Voxels - how feasible?

edited 2013 Dec 17 in General
Hello guys

I have been playing Doom and its related games for the first time recently and I have enjoyed Doomsday Engine enormously, and if there is one feature I would love to see added it would be voxels. I have to say I can't stand the look of modern lighting and 3D models in Doom, but I think that the voxel project captures the aesthetic of the 2D sprites perfectly.

I took a look at the issue and from what I have gathered the engine would need to turn the voxel information into a mesh to display with OpenGL. I know that the Polymost renderer by Ken Silverman for Duke Nukem 3D is OpenGL accelerated and supports voxels (there is a voxel pack for Duke 3D as well), so it is possible to display voxels, the question is "how". From what I understand the voxel information needs to be used to build a 3D mesh that can then be used like any other 3D model mesh, and since Doomsday already supports 3D models the meshing itself is the tricky part.

I have found two articles on that topic:
http://0fps.wordpress.com/2012/06/30/me ... raft-game/
http://0fps.wordpress.com/2012/07/07/me ... ft-part-2/

The article discusses four algorithms. The first one is pure brute force, each voxel becomes a cube (six quads) and the second one uses occlusion to hide voxels on the inside, both algorithms are not very good.
The third one is no more than factor 8 times worse than the best possible mesh, it uses a greedy sweepline algorithm to find the smallest mesh in each dimension, reducing the one 3D problem to three 2D problems. The results are pretty good and it still uses quads. The fourth algorithm (second article) uses polygon triangulation, so there are no quads. If that's a good thing or a bad one I can't say. There is also a web demo to compare algorithms:
http://mikolalysenko.github.io/MinecraftMeshes2/

The next problem is the texture. The way it's solved in the article is to simply treat each colour as its own voxel model, but then the mesh will have more faces than it would if everything had the same colour. The voxels from the voxel pack make heavy use of dithering, just like the sprites did, so this would yield results similar to the brute force algorithm. A better idea would be to treat the voxel model as one shape and then use the result to somehow construct a texture that's then applied to the mesh.

What do you guys think?

Comments

  • I think there's a certain Minecraftian charm in voxel objects. It does seem to suit the low-resolution/low-detail Doom maps nicely: http://www.youtube.com/watch?v=4tQIf__O7ik

    However, at the moment I haven't got a clue what would be the best approach to the sprite-to-voxel conversion. I have a feeling that manual work would provide the best results.
  • I didn't mean converting sprites to voxels automatically, that's impossible anyway if you want the model to look good from all sides, I meant displaying already existing voxel packs, like this one:
    http://www.teamhellspawn.com/voxels.htm
  • Displaying them is already possible. Its simply a matter of converting them to MD2/DMD and then writing the necessary definitions as this person has done: https://www.google.co.uk/url?sa=t&rct=j ... 7247,d.ZGU

    Personally, if I were going to implement a dedicated voxel renderer then I would be doing so for things like dynamic geometry deformation and soft body simulations.
  • Cool, does this mean we (I?) should ask the creators of the voxel pack if they can convert the voxels to 3D meshes? Though personally I think doing the conversion on the fly by the engine would be more flexible, otherwise each time the voxel pack is updated someone has to convert it all over again. Of course only if the conversion algorithm is fast enough, that's why I wanted to hear the opinion of the developers.

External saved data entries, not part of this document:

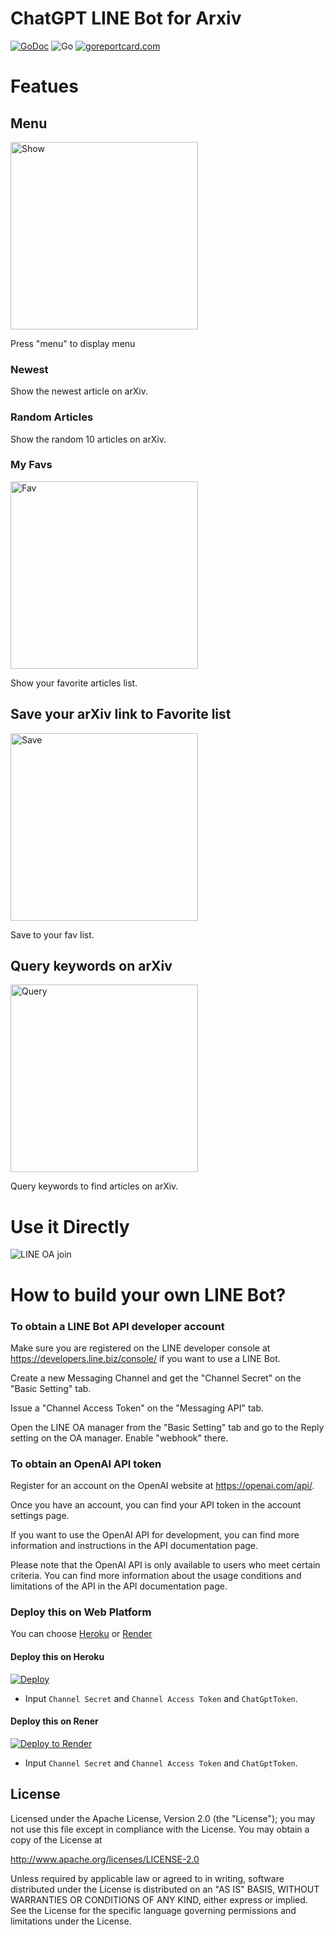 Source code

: ChatGPT LINE Bot for Arxiv
==============

[![GoDoc](https://godoc.org/github.com/kkdai/linebot-arxiv.svg?status.svg)](https://godoc.org/github.com/kkdai/linebot-arxiv)  ![Go](https://github.com/kkdai/linebot-arxiv/workflows/Go/badge.svg) [![goreportcard.com](https://goreportcard.com/badge/github.com/kkdai/linebot-arxiv)](https://goreportcard.com/report/github.com/kkdai/LineBotTemplate)

Featues
=============

## Menu

<img src="./img/1-menu.jpg" alt="Show" title="Display Menu" width="300" />

Press "menu" to display menu

### Newest

Show the newest article on arXiv.

### Random Articles

Show the random 10 articles on arXiv.

### My Favs

<img src="./img/2-fav.jpg" alt="Fav" title="Show your favorite articles list " width="300" />

Show your favorite articles list.

## Save your arXiv link to Favorite list

<img src="./img/3-save.jpg" alt="Save" title="Save to your fav list" width="300" />

Save to your fav list.

## Query keywords on arXiv

<img src="./img/4-query.jpg" alt="Query" title="query" width="300" />

Query keywords to find articles on arXiv.

Use it Directly
=============

<img src="./img/qr-code.png" alt="LINE OA join" />


How to build your own LINE Bot?
=============

### To obtain a LINE Bot API developer account

Make sure you are registered on the LINE developer console at <https://developers.line.biz/console/> if you want to use a LINE Bot.

Create a new Messaging Channel and get the "Channel Secret" on the "Basic Setting" tab.

Issue a "Channel Access Token" on the "Messaging API" tab.

Open the LINE OA manager from the "Basic Setting" tab and go to the Reply setting on the OA manager. Enable "webhook" there.

### To obtain an OpenAI API token

Register for an account on the OpenAI website at <https://openai.com/api/>.

Once you have an account, you can find your API token in the account settings page.

If you want to use the OpenAI API for development, you can find more information and instructions in the API documentation page.

Please note that the OpenAI API is only available to users who meet certain criteria. You can find more information about the usage conditions and limitations of the API in the API documentation page.

### Deploy this on Web Platform

You can choose [Heroku](https://www.heroku.com/) or [Render](http://render.com/)

#### Deploy this on Heroku

[![Deploy](https://www.herokucdn.com/deploy/button.svg)](https://heroku.com/deploy)

- Input `Channel Secret` and `Channel Access Token` and `ChatGptToken`.

#### Deploy this on Rener

[![Deploy to Render](http://render.com/images/deploy-to-render-button.svg)](https://render.com/deploy)

- Input `Channel Secret` and `Channel Access Token` and `ChatGptToken`.

License
---------------

Licensed under the Apache License, Version 2.0 (the "License");
you may not use this file except in compliance with the License.
You may obtain a copy of the License at

<http://www.apache.org/licenses/LICENSE-2.0>

Unless required by applicable law or agreed to in writing, software
distributed under the License is distributed on an "AS IS" BASIS,
WITHOUT WARRANTIES OR CONDITIONS OF ANY KIND, either express or implied.
See the License for the specific language governing permissions and
limitations under the License.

    EDIT: just to clarify, I was only talking about voxels for replacing the static objects like pickups and stuff like pillars or switches, not dynamic geometry or deformable terrain. Basically like this:
    http://www.youtube.com/watch?v=CAdOkSVGwfA
  • Converting a typical voxel model to an MD2 model takes mere seconds. It is not something I would worry about personally. Also, it makes far more sense to do the conversion once and distribute the result rather than require everyone to convert every single time they want to use those models.
  • edited 2022 Oct 4
    sorry for bringing this very very old thread back to live.... but it looks like there is a new DOOM project regarding voxels

    Voxel Doom 1.0

    Youtube Channel


    Compared to the older ones the author is also creating replacements for the monsters, gibs, corpses etc. The voxel dor DOOM are done and he is currently working on the DOOM II stuff.

    I'm wondering if the current or future doomsday renderer could / would make use of this mod....


  • I pretend to work on that if there isn't anyone already doing it, I will probably convert the voxels to MD2 since there's no reason to use the kvx format if not on software renderer on low resolutions, both things that DE doesn't support.